Source

A source is a decorated function that returns one or more resources. Sources group related data extraction logic, share a schema, and provide a clean interface for passing credentials and configuration.

What is a Source?

A source in dlt:

Groups related resources that are extracted together
Defines a schema that describes all tables from its resources
Manages configuration and credentials for data extraction
Provides a reusable interface for data loading
Enables schema evolution across multiple resources

Think of a source as a collection of related API endpoints or database tables that share authentication and business context.

Creating a Source

Use the @dlt.source decorator:

import dlt
from dlt.sources.helpers.rest_client import paginate

@dlt.source
def github_source(api_token: str = dlt.secrets.value, repo: str = "dlt-hub/dlt"):
    """Loads GitHub repository data"""
    
    @dlt.resource(write_disposition="replace")
    def issues():
        url = f"https://api.github.com/repos/{repo}/issues"
        for page in paginate(url, headers={"Authorization": f"token {api_token}"}):
            yield page
    
    @dlt.resource(write_disposition="append")
    def comments():
        url = f"https://api.github.com/repos/{repo}/issues/comments"
        for page in paginate(url, headers={"Authorization": f"token {api_token}"}):
            yield page
    
    return [issues, comments]

Using a Source

Load All Resources

import dlt

pipeline = dlt.pipeline(
    pipeline_name="github_pipeline",
    destination="duckdb",
    dataset_name="github_data"
)

# Load all resources from the source
load_info = pipeline.run(github_source())
print(load_info)

Select Specific Resources

# Load only the issues resource
load_info = pipeline.run(github_source().with_resources("issues"))

# Load multiple selected resources
load_info = pipeline.run(github_source().with_resources("issues", "comments"))

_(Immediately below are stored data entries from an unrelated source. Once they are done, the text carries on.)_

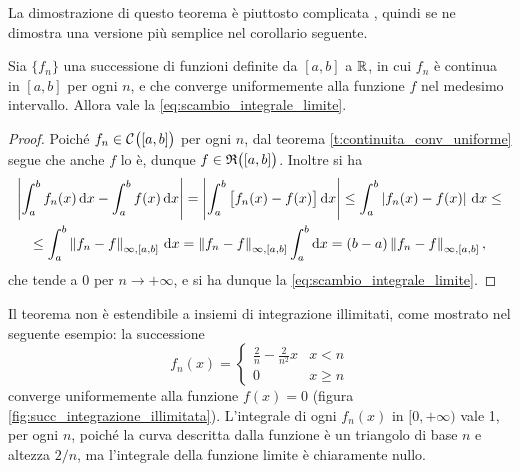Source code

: La dimostrazione di questo teorema è piuttosto complicata%
, quindi se ne dimostra una versione più semplice nel corollario seguente.
\begin{corollario}
Sia $\{f_n\}$ una successione di funzioni definite da $[a,b]$ a $\mathbb{R}$, in cui $f_n$ è continua in $[a,b]$ per ogni $n$, e che converge uniformemente alla funzione $f$ nel medesimo intervallo. Allora vale la \eqref{eq:scambio_integrale_limite}.
\end{corollario}
\begin{proof}
Poiché $f_n\in\mathcal{C}^{{}}\big([a,b]\big)$ per ogni $n$, dal teorema \ref{t:continuita_conv_uniforme} segue che anche $f$ lo è, dunque $f\in\mathfrak{R}\big([a,b]\big)$. Inoltre si ha
\begin{multline*}
\left|{\int_a^bf_n(x)\,\textup{d} x-\int_a^bf(x)\,\textup{d} x}\right|=\left|{\int_a^b\big[f_n(x)-f(x)\big]\,\textup{d} x}\right|\leq\int_a^b\left|{f_n(x)-f(x)}\right|\,\textup{d} x\leq\\
\leq\int_a^b\left\|{f_n-f}\right\|_{\infty,[a,b]}\,\textup{d} x=\left\|{f_n-f}\right\|_{\infty,[a,b]}\int_a^b\textup{d} x=(b-a)\left\|{f_n-f}\right\|_{\infty,[a,b]},
\end{multline*}
che tende a 0 per $n\to+\infty$, e si ha dunque la \eqref{eq:scambio_integrale_limite}.
\end{proof}
Il teorema non è estendibile a insiemi di integrazione illimitati, come mostrato nel seguente esempio: la successione
\[
f_n(x)=\begin{cases}\frac2{n}-\frac2{n^2}x&x<n\\0&x\geq n\end{cases}
\]
converge uniformemente alla funzione $f(x)=0$ (figura \ref{fig:succ_integrazione_illimitata}). L'integrale di ogni $f_n(x)$ in $[0,+\infty)$ vale 1, per ogni $n$, poiché la curva descritta dalla funzione è un triangolo di base $n$ e altezza $2/n$, ma l'integrale della funzione limite è chiaramente nullo.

Source Decorator Parameters

From /home/daytona/workspace/source/dlt/extract/decorators.py:363-420:

@dlt.source(
    name="my_source",              # Source name (defaults to function name)
    section="my_module",           # Config section for credentials
    max_table_nesting=2,           # Max depth for nested tables
    root_key=False,                # Propagate root key to nested tables
    schema=my_schema,              # Explicit schema instance
    schema_contract={              # Schema evolution rules
        "tables": "evolve",
        "columns": "evolve",
        "data_type": "freeze"
    },
    parallelized=False,            # Extract resources in parallel
    spec=MyConfigClass             # Custom config specification
)
def my_source():
    return [...]

Key Parameters

name (str): Source name, also used as schema name. Defaults to function name.

section (str): Configuration section for accessing credentials. Defaults to module name.

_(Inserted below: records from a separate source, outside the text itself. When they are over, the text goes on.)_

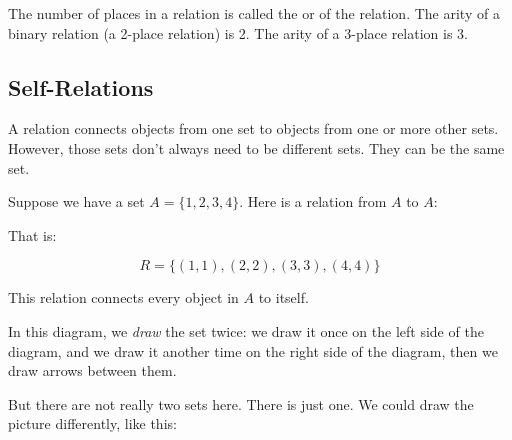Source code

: \documentclass[../../../main.tex]{subfiles}
\begin{document}
The number of places in a relation is called the  or  of the relation. The arity of a binary relation (a 2-place relation) is 2. The arity of a 3-place relation is 3. 


\subsection{Self-Relations}

A relation connects objects from one set to objects from one or more other sets. However, those sets don't always need to be different sets. They can be the same set.

Suppose we have a set $A = \{ 1, 2, 3, 4 \}$. Here is a relation from $A$ to $A$:

\begin{center}
\end{center}

\noindent
That is:

\begin{equation*}
R = \{ (1, 1), (2, 2), (3, 3), (4, 4) \}
\end{equation*}

\noindent
This relation connects every object in $A$ to itself. 

In this diagram, we \textit{draw} the set twice: we draw it once on the left side of the diagram, and we draw it another time on the right side of the diagram, then we draw arrows between them.

But there are not really two sets here. There is just one. We could draw the picture differently, like this:

\begin{center}\end{center}
\end{document}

max_table_nesting (int): Maximum nesting depth before flattening to JSON/struct.

schema (Schema): Provide an explicit schema instead of auto-generating one.

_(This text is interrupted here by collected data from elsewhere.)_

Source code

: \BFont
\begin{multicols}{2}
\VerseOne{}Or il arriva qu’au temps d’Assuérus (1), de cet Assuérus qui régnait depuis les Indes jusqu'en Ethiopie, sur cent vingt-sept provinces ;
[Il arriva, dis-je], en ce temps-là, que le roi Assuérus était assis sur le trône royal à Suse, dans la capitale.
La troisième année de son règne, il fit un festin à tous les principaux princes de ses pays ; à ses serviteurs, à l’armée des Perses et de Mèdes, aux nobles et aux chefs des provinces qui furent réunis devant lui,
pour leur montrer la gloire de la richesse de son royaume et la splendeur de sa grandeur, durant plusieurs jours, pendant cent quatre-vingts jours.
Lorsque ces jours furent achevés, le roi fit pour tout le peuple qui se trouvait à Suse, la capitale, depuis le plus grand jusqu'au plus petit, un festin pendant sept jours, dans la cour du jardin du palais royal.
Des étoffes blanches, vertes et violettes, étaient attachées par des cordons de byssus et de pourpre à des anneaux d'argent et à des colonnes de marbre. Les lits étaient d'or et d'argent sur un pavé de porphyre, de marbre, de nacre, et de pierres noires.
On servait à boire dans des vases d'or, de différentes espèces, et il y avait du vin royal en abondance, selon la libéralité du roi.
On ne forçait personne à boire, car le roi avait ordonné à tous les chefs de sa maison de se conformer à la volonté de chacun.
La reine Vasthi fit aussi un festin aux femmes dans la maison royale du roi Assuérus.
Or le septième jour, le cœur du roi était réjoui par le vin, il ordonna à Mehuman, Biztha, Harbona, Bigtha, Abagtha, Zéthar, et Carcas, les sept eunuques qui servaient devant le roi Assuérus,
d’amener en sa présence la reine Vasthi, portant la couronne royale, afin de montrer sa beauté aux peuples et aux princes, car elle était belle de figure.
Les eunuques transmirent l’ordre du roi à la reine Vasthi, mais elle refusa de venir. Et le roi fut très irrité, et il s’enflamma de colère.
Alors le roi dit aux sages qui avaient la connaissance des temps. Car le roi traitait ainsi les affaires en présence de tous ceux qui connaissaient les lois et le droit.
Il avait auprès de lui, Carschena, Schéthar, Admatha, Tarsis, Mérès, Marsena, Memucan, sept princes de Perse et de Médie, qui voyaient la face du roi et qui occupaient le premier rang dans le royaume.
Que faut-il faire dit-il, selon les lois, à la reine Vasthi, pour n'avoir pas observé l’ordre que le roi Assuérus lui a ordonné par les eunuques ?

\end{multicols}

schema_contract (dict): Control how schema evolves - “evolve”, “freeze”, or “discard_row”.

Configuration and Credentials

Sources automatically inject configuration and secrets:

import dlt

@dlt.source
def chess_source(
    username: str,                          # Required explicit argument
    chess_url: str = dlt.config.value,     # From config.toml
    api_secret: str = dlt.secrets.value,   # From secrets.toml
    title: str = "GM"                       # Optional with default
):
    @dlt.resource
    def player_profile():
        response = requests.get(
            f"{chess_url}/player/{username}",
            headers={"Authorization": f"Bearer {api_secret}"}
        )
        yield response.json()
    
    @dlt.resource
    def player_games():
        response = requests.get(
            f"{chess_url}/player/{username}/games",
            headers={"Authorization": f"Bearer {api_secret}"}
        )
        yield response.json()
    
    return [player_profile, player_games]

# Usage
load_info = pipeline.run(chess_source("magnuscarlsen"))

Configuration Layout

Configuration follows this structure:

# config.toml
[sources.chess_source]
chess_url = "https://api.chess.com/pub"

# secrets.toml  
[sources.chess_source]
api_secret = "your-secret-key"

Source Methods and Properties

Accessing Resources

source = github_source()

# Get specific resource
issues_resource = source.resources["issues"]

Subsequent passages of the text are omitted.